*EXERCISE INSTRUCTIONS*.
Return each line in the records below that includes "your".

━━━ INFORMATION GIVEN ━━━

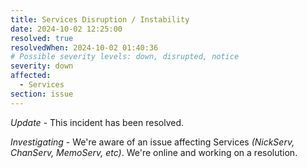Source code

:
```yaml
---
title: Services Disruption / Instability
date: 2024-10-02 12:25:00
resolved: true
resolvedWhen: 2024-10-02 01:40:36
# Possible severity levels: down, disrupted, notice
severity: down
affected:
  - Services
section: issue
---
```


*Update* - This incident has been resolved.

*Investigating* - We're aware of an issue affecting Services _(NickServ, ChanServ, MemoServ, etc)_.  We're online and working on a resolution.
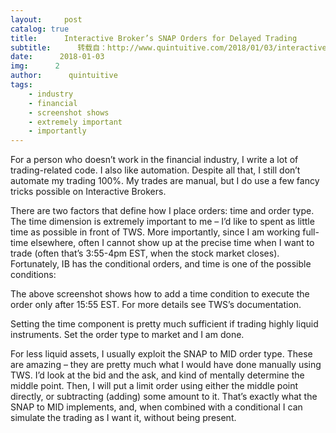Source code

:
 ```yaml
---
layout:     post
catalog: true
title:      Interactive Broker’s SNAP Orders for Delayed Trading
subtitle:      转载自：http://www.quintuitive.com/2018/01/03/interactive-brokers-snap-orders-delayed-trading/
date:      2018-01-03
img:      2
author:      quintuitive
tags:
    - industry
    - financial
    - screenshot shows
    - extremely important
    - importantly
---
```





For a person who doesn’t work in the financial industry, I write a lot of trading-related code. I also like automation. Despite all that, I still don’t automate my trading 100%. My trades are manual, but I do use a few fancy tricks possible on Interactive Brokers.



There are two factors that define how I place orders: time and order type. The time dimension is extremely important to me – I’d like to spent as little time as possible in front of TWS. More importantly, since I am working full-time elsewhere, often I cannot show up at the precise time when I want to trade (often that’s 3:55-4pm EST, when the stock market closes). Fortunately, IB has the conditional orders, and time is one of the possible conditions:

The above screenshot shows how to add a time condition to execute the order only after 15:55 EST. For more details see TWS’s documentation.

Setting the time component is pretty much sufficient if trading highly liquid instruments. Set the order type to market and I am done.

For less liquid assets, I usually exploit the SNAP to MID order type. These are amazing – they are pretty much what I would have done manually using TWS. I’d look at the bid and the ask, and kind of mentally determine the middle point. Then, I will put a limit order using either the middle point directly, or subtracting (adding) some amount to it. That’s exactly what the SNAP to MID implements, and, when combined with a conditional I can simulate the trading as I want it, without being present.






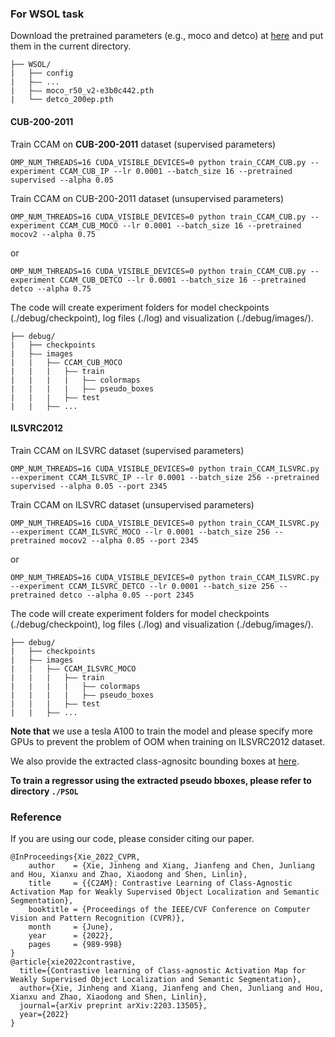 ### For WSOL task

Download the pretrained parameters (e.g., moco and detco) at [here](https://drive.google.com/drive/folders/1erzARKq9g02-3pUGhY6-hyGzD-hoty5b?usp=sharing) and put them in the current directory.

```
├── WSOL/
|   ├── config
|   ├—— ...
|   ├—— moco_r50_v2-e3b0c442.pth
|   └── detco_200ep.pth
```

#### CUB-200-2011
Train CCAM on **CUB-200-2011** dataset (supervised parameters) 

```
OMP_NUM_THREADS=16 CUDA_VISIBLE_DEVICES=0 python train_CCAM_CUB.py --experiment CCAM_CUB_IP --lr 0.0001 --batch_size 16 --pretrained supervised --alpha 0.05
```

Train CCAM on CUB-200-2011 dataset (unsupervised parameters) 

```
OMP_NUM_THREADS=16 CUDA_VISIBLE_DEVICES=0 python train_CCAM_CUB.py --experiment CCAM_CUB_MOCO --lr 0.0001 --batch_size 16 --pretrained mocov2 --alpha 0.75
```

or

```
OMP_NUM_THREADS=16 CUDA_VISIBLE_DEVICES=0 python train_CCAM_CUB.py --experiment CCAM_CUB_DETCO --lr 0.0001 --batch_size 16 --pretrained detco --alpha 0.75
```

The code will create experiment folders for model checkpoints (./debug/checkpoint), log files (./log) and visualization (./debug/images/).

```
├── debug/
|   ├── checkpoints
|   ├—— images
|   |   ├—— CCAM_CUB_MOCO
|   |   |   ├—— train
|   |   |   |   ├—— colormaps
|   |   |   |   ├—— pseudo_boxes
|   |   |   ├—— test
|   |   ├—— ...
```

#### ILSVRC2012
Train CCAM on ILSVRC dataset (supervised parameters) 

```
OMP_NUM_THREADS=16 CUDA_VISIBLE_DEVICES=0 python train_CCAM_ILSVRC.py --experiment CCAM_ILSVRC_IP --lr 0.0001 --batch_size 256 --pretrained supervised --alpha 0.05 --port 2345
```

Train CCAM on ILSVRC dataset (unsupervised parameters) 

```
OMP_NUM_THREADS=16 CUDA_VISIBLE_DEVICES=0 python train_CCAM_ILSVRC.py --experiment CCAM_ILSVRC_MOCO --lr 0.0001 --batch_size 256 --pretrained mocov2 --alpha 0.05 --port 2345
```

or

```
OMP_NUM_THREADS=16 CUDA_VISIBLE_DEVICES=0 python train_CCAM_ILSVRC.py --experiment CCAM_ILSVRC_DETCO --lr 0.0001 --batch_size 256 --pretrained detco --alpha 0.05 --port 2345
```

The code will create experiment folders for model checkpoints (./debug/checkpoint), log files (./log) and visualization (./debug/images/).

```
├── debug/
|   ├── checkpoints
|   ├—— images
|   |   ├—— CCAM_ILSVRC_MOCO
|   |   |   ├—— train
|   |   |   |   ├—— colormaps
|   |   |   |   ├—— pseudo_boxes
|   |   |   ├—— test
|   |   ├—— ...
```

**Note that** we use a tesla A100 to train the model and please specify more GPUs to prevent the problem of OOM when training on ILSVRC2012 dataset.

We also provide the extracted class-agnositc bounding boxes at [here](https://drive.google.com/drive/folders/1erzARKq9g02-3pUGhY6-hyGzD-hoty5b).

**To train a regressor using the extracted pseudo bboxes, please refer to directory `./PSOL`**

### Reference

If you are using our code, please consider citing our paper.

```
@InProceedings{Xie_2022_CVPR,
    author    = {Xie, Jinheng and Xiang, Jianfeng and Chen, Junliang and Hou, Xianxu and Zhao, Xiaodong and Shen, Linlin},
    title     = {{C2AM}: Contrastive Learning of Class-Agnostic Activation Map for Weakly Supervised Object Localization and Semantic Segmentation},
    booktitle = {Proceedings of the IEEE/CVF Conference on Computer Vision and Pattern Recognition (CVPR)},
    month     = {June},
    year      = {2022},
    pages     = {989-998}
}
@article{xie2022contrastive,
  title={Contrastive learning of Class-agnostic Activation Map for Weakly Supervised Object Localization and Semantic Segmentation},
  author={Xie, Jinheng and Xiang, Jianfeng and Chen, Junliang and Hou, Xianxu and Zhao, Xiaodong and Shen, Linlin},
  journal={arXiv preprint arXiv:2203.13505},
  year={2022}
}
```

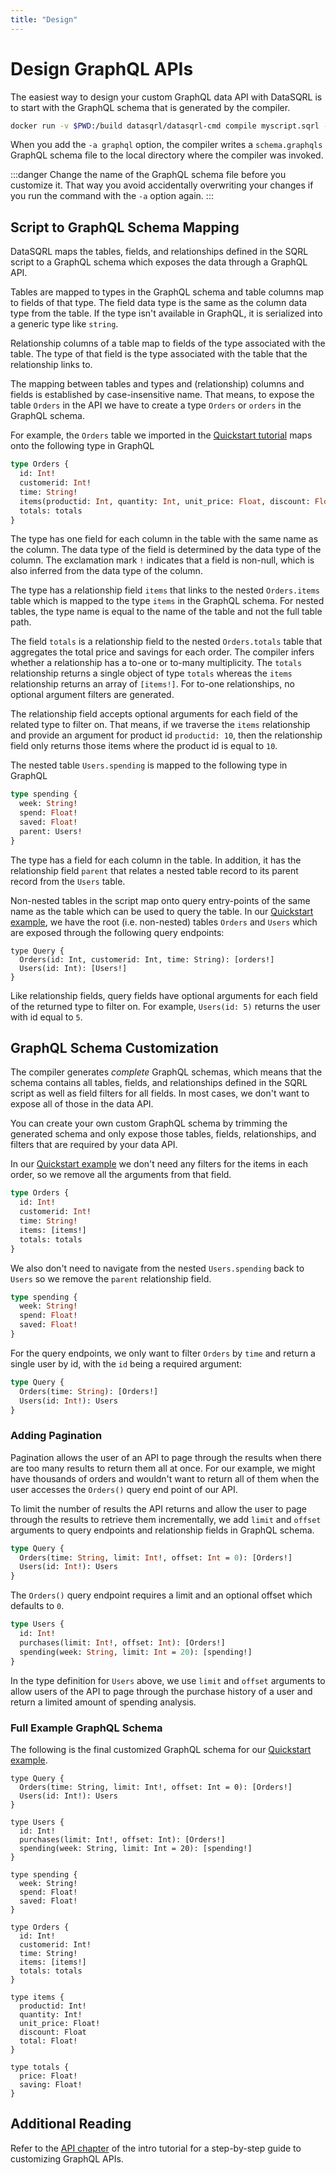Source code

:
 ```yaml
---
title: "Design"
---
```


# Design GraphQL APIs

The easiest way to design your custom GraphQL data API with DataSQRL is to start with the GraphQL schema that is generated by the compiler.

```bash
docker run -v $PWD:/build datasqrl/datasqrl-cmd compile myscript.sqrl -a graphql
```

When you add the `-a graphql` option, the compiler writes a `schema.graphqls` GraphQL schema file to the local directory where the compiler was invoked.

:::danger
Change the name of the GraphQL schema file before you customize it. That way you avoid accidentally overwriting your changes if you run the command with the `-a` option again.
:::

## Script to GraphQL Schema Mapping

DataSQRL maps the tables, fields, and relationships defined in the SQRL script to a GraphQL schema which exposes the data through a GraphQL API.

Tables are mapped to types in the GraphQL schema and table columns map to fields of that type. The field data type is the same as the column data type from the table. If the type isn't available in GraphQL, it is serialized into a generic type like `string`.

Relationship columns of a table map to fields of the type associated with the table. The type of that field is the type associated with the table that the relationship links to.

The mapping between tables and types and (relationship) columns and fields is established by case-insensitive name. That means, to expose the table `Orders` in the API we have to create a type `Orders` or `orders` in the GraphQL schema.

For example, the `Orders` table we imported in the [Quickstart tutorial](../../../getting-started/quickstart) maps onto the following type in GraphQL
```graphql
type Orders {
  id: Int!
  customerid: Int!
  time: String!
  items(productid: Int, quantity: Int, unit_price: Float, discount: Float, total: Float): [items!]
  totals: totals
}
```
The type has one field for each column in the table with the same name as the column. The data type of the field is determined by the data type of the column. The exclamation mark `!` indicates that a field is non-null, which is also inferred from the data type of the column.

The type has a relationship field `items` that links to the nested `Orders.items` table which is mapped to the type `items` in the GraphQL schema. For nested tables, the type name is equal to the name of the table and not the full table path.

The field `totals` is a relationship field to the nested `Orders.totals` table that aggregates the total price and savings for each order. The compiler infers whether a relationship has a to-one or to-many multiplicity. The `totals` relationship returns a single object of type `totals` whereas the `items` relationship returns an array of `[items!]`. For to-one relationships, no optional argument filters are generated. 

The relationship field accepts optional arguments for each field of the related type to filter on. That means, if we traverse the `items` relationship and provide an argument for product id `productid: 10`, then the relationship field only returns those items where the product id is equal to `10`.

The nested table `Users.spending` is mapped to the following type in GraphQL
```graphql
type spending {
  week: String!
  spend: Float!
  saved: Float!
  parent: Users!
}
```
The type has a field for each column in the table. In addition, it has the relationship field `parent` that relates a nested table record to its parent record from the `Users` table.

Non-nested tables in the script  map onto query entry-points of the same name as the table which can be used to query the table. In our [Quickstart example](../../../getting-started/quickstart), we have the root (i.e. non-nested) tables `Orders` and `Users` which are exposed through the following query endpoints:
```graphl
type Query {
  Orders(id: Int, customerid: Int, time: String): [orders!]
  Users(id: Int): [Users!]
}
```

Like relationship fields, query fields have optional arguments for each field of the returned type to filter on. For example, `Users(id: 5)` returns the user with id equal to `5`.

## GraphQL Schema Customization

The compiler generates *complete* GraphQL schemas, which means that the schema contains all tables, fields, and relationships defined in the SQRL script as well as field filters for all fields. In most cases, we don't want to expose all of those in the data API.

You can create your own custom GraphQL schema by trimming the generated schema and only expose those tables, fields, relationships, and filters that are required by your data API.

In our [Quickstart example](../../../getting-started/quickstart) we don't need any filters for the items in each order, so we remove all the arguments from that field.
```graphql
type Orders {
  id: Int!
  customerid: Int!
  time: String!
  items: [items!]
  totals: totals
}
```
We also don't need to navigate from the nested `Users.spending` back to `Users` so we remove the `parent` relationship field.
```graphql
type spending {
  week: String!
  spend: Float!
  saved: Float!
}
```
For the query endpoints, we only want to filter `Orders` by `time` and return a single user by id, with the `id` being a required argument:
```graphql
type Query {
  Orders(time: String): [Orders!]
  Users(id: Int!): Users
}
```

### Adding Pagination

Pagination allows the user of an API to page through the results when there are too many results to return them all at once.
For our example, we might have thousands of orders and wouldn't want to return all of them when the user accesses the `Orders()` query end point of our API.

To limit the number of results the API returns and allow the user to page through the results to retrieve them incrementally, we add `limit` and `offset` arguments to query endpoints and relationship fields in GraphQL schema.
```graphql
type Query {
  Orders(time: String, limit: Int!, offset: Int = 0): [Orders!]
  Users(id: Int!): Users
}
```
The `Orders()` query endpoint requires a limit and an optional offset which defaults to `0`.

```graphql
type Users {
  id: Int!
  purchases(limit: Int!, offset: Int): [Orders!]
  spending(week: String, limit: Int = 20): [spending!]
}
```
In the type definition for `Users` above, we use `limit` and `offset` arguments to allow users of the API to page through the purchase history of a user and return a limited amount of spending analysis.


### Full Example GraphQL Schema

The following is the final customized GraphQL schema for our [Quickstart example](../../../getting-started/quickstart).

```graphqls
type Query {
  Orders(time: String, limit: Int!, offset: Int = 0): [Orders!]
  Users(id: Int!): Users
}

type Users {
  id: Int!
  purchases(limit: Int!, offset: Int): [Orders!]
  spending(week: String, limit: Int = 20): [spending!]
}

type spending {
  week: String!
  spend: Float!
  saved: Float!
}

type Orders {
  id: Int!
  customerid: Int!
  time: String!
  items: [items!]
  totals: totals
}

type items {
  productid: Int!
  quantity: Int!
  unit_price: Float!
  discount: Float
  total: Float!
}

type totals {
  price: Float!
  saving: Float!
}
```

## Additional Reading

Refer to the [API chapter](../../../getting-started/intro/api) of the intro tutorial for a step-by-step guide to customizing GraphQL APIs.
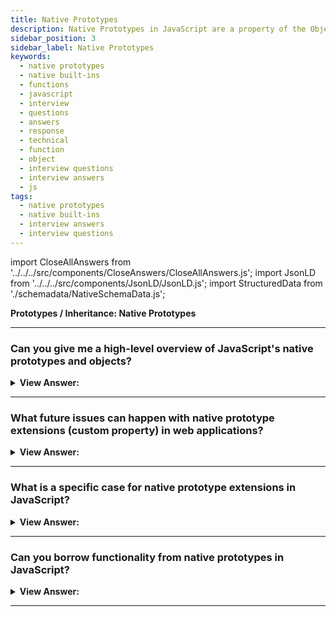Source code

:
 ```yaml
---
title: Native Prototypes
description: Native Prototypes in JavaScript are a property of the Object.prototype object. It is used to store the Object's properties and methods.
sidebar_position: 3
sidebar_label: Native Prototypes
keywords:
  - native prototypes
  - native built-ins
  - functions
  - javascript
  - interview
  - questions
  - answers
  - response
  - technical
  - function
  - object
  - interview questions
  - interview answers
  - js
tags:
  - native prototypes
  - native built-ins
  - interview answers
  - interview questions
---
```


import CloseAllAnswers from '../../../src/components/CloseAnswers/CloseAllAnswers.js';
import JsonLD from '../../../src/components/JsonLD/JsonLD.js';
import StructuredData from './schemadata/NativeSchemaData.js';

<JsonLD data={StructuredData} />

<head>
  <title>Function Object NFE | JavaScript Frontend Phone Interview</title>
</head>

**Prototypes / Inheritance: Native Prototypes**

<CloseAllAnswers />

---

### Can you give me a high-level overview of JavaScript's native prototypes and objects?

<details>
  <summary><strong>View Answer:</strong></summary>
  <div>
  <div><strong>Interview Response:</strong> The prototype property is present in all custom and built-in native objects, and we can improve their usefulness by adding additional attributes and methods. Native prototypes may only be changed or new ones added, but we cannot remove them.
</div>
  </div>
</details>

---

### What future issues can happen with native prototype extensions (custom property) in web applications?

<details>
  <summary><strong>View Answer:</strong></summary>
  <div>
  <div><strong>Interview Response:</strong> If future browser versions implement Array.prototype.myExtension, their implementation gets overwritten by our extended method, which will not only be less efficient but may also produce a different, nonstandard result. Whether internal or external, conflicts between libraries are another issue that emerges.</div><br />
  <div><strong>Technical Response:</strong> If future browser versions implement Array.prototype.myExtension (either as part of an upgrade to the EcmaScript standard or on their initiative), their implementation gets overridden by the custom one, which will not only be less productive (we can't change browser engine internals in the service of method optimization), but may also produce a different, nonstandard result. However, there is a technique to reduce the danger by testing for the presence of the native property. This choice might result in varying results between browser versions and device platforms. Whether internal or external, conflicts between libraries are another issue that emerges.
  </div><br />

:::note
Although, there is a way to mitigate the risk by checking for the existence of native properties. This behavior could lead to different results in different browsers versions and across device platforms.
:::

  </div>
</details>

---

### What is a specific case for native prototype extensions in JavaScript?

<details>
  <summary><strong>View Answer:</strong></summary>
  <div>
  <div><strong>Interview Response:</strong> You should only use a native prototype extension when you need to create a Polyfill for a method that exists in the JavaScript standard but is not yet supported by a particular JavaScript engine.
</div><br />
  <div><strong className="codeExample">Code Example:</strong><br /><br />

  <div></div>

```js
if (!String.prototype.repeat) {
  // if there's no such method
  // add it to the prototype

  String.prototype.repeat = function (n) {
    // repeat the string n times

    // actually, the code should be a little bit more complex than that
    // (the full algorithm is in the specification)
    // but even an imperfect polyfill is often considered good enough
    return new Array(n + 1).join(this);
  };
}

alert('La'.repeat(3)); // LaLaLa
```

  </div>
  </div>
</details>

---

### Can you borrow functionality from native prototypes in JavaScript?

<details>
  <summary><strong>View Answer:</strong></summary>
  <div>
  <div><strong>Interview Response:</strong> Yes, you may borrow a native prototype method if you require the same functionality. The basic concept is to copy and paste a method from one object into another. We should note that some native prototype approaches often get copied.
</div><br />
  <div><strong className="codeExample">Code Example:</strong> Borrowing the Array Join method…<br /><br />

  <div></div>

```js
let obj = {
  0: 'Hello',
  1: 'JavaScript!',
  length: 2,
};

obj.join = Array.prototype.join;

alert(obj.join(', ')); // Hello, JavaScript!
```

  </div>
  </div>
</details>

---
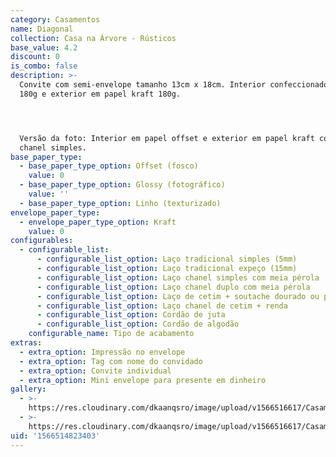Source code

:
 ```yaml
---
category: Casamentos
name: Diagonal
collection: Casa na Árvore - Rústicos
base_value: 4.2
discount: 0
is_combo: false
description: >-
  Convite com semi-envelope tamanho 13cm x 18cm. Interior confeccionado em papel
  180g e exterior em papel kraft 180g.




  Versão da foto: Interior em papel offset e exterior em papel kraft com laço
  chanel simples.
base_paper_type:
  - base_paper_type_option: Offset (fosco)
    value: 0
  - base_paper_type_option: Glossy (fotográfico)
    value: ''
  - base_paper_type_option: Linho (texturizado)
envelope_paper_type:
  - envelope_paper_type_option: Kraft
    value: 0
configurables:
  - configurable_list:
      - configurable_list_option: Laço tradicional simples (5mm)
      - configurable_list_option: Laço tradicional expeço (15mm)
      - configurable_list_option: Laço chanel simples com meia pérola
      - configurable_list_option: Laço chanel duplo com meia pérola
      - configurable_list_option: Laço de cetim + soutache dourado ou prateado
      - configurable_list_option: Laço chanel de cetim + renda
      - configurable_list_option: Cordão de juta
      - configurable_list_option: Cordão de algodão
    configurable_name: Tipo de acabamento
extras:
  - extra_option: Impressão no envelope
  - extra_option: Tag com nome do convidado
  - extra_option: Convite individual
  - extra_option: Mini envelope para presente em dinheiro
gallery:
  - >-
    https://res.cloudinary.com/dkaanqsro/image/upload/v1566516617/Casamentos/Modelo_Diagonal_1_1_npgpyi.jpg
  - >-
    https://res.cloudinary.com/dkaanqsro/image/upload/v1566516617/Casamentos/Modelo_Diagonal_2_1_fgkvjc.jpg
uid: '1566514823403'
---
```


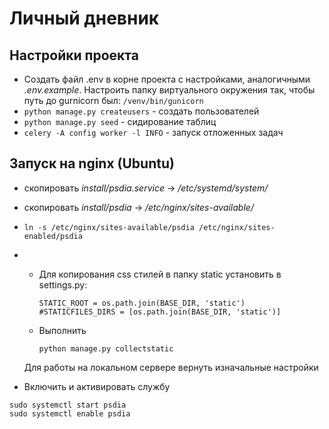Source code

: # Личный дневник

## Настройки проекта
+ Создать файл .env в корне проекта с настройками, аналогичными *.env.example*. Настроить папку виртуального окружения так, чтобы путь до gurnicorn был:
``/venv/bin/gunicorn``
+ ``python manage.py createusers`` - создать пользователей
+ ``python manage.py seed`` - сидирование таблиц
+ ``celery -A config worker -l INFO`` - запуск отложенных задач


## Запуск на nginx (Ubuntu)
+ скопировать *install/psdia.service* -> */etc/systemd/system/*
+ скопировать *install/psdia* -> */etc/nginx/sites-available/*
+ ``ln -s /etc/nginx/sites-available/psdia /etc/nginx/sites-enabled/psdia``
+
  * Для копирования css стилей в папку static установить в settings.py:
    ```
    STATIC_ROOT = os.path.join(BASE_DIR, 'static')
    #STATICFILES_DIRS = [os.path.join(BASE_DIR, 'static')]
    ```
  * Выполнить
    
    ```python manage.py collectstatic```

  Для работы на локальном сервере вернуть изначальные настройки
+ Включить и активировать службу
```
sudo systemctl start psdia
sudo systemctl enable psdia
```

━━━

*EXERCISE OUTPUT*.
The easiest way to design your custom GraphQL data API with DataSQRL is to start with the GraphQL schema that is generated by the compiler.
Change the name of the GraphQL schema file before you customize it. That way you avoid accidentally overwriting your changes if you run the command with the `-a` option again.
You can create your own custom GraphQL schema by trimming the generated schema and only expose those tables, fields, relationships, and filters that are required by your data API.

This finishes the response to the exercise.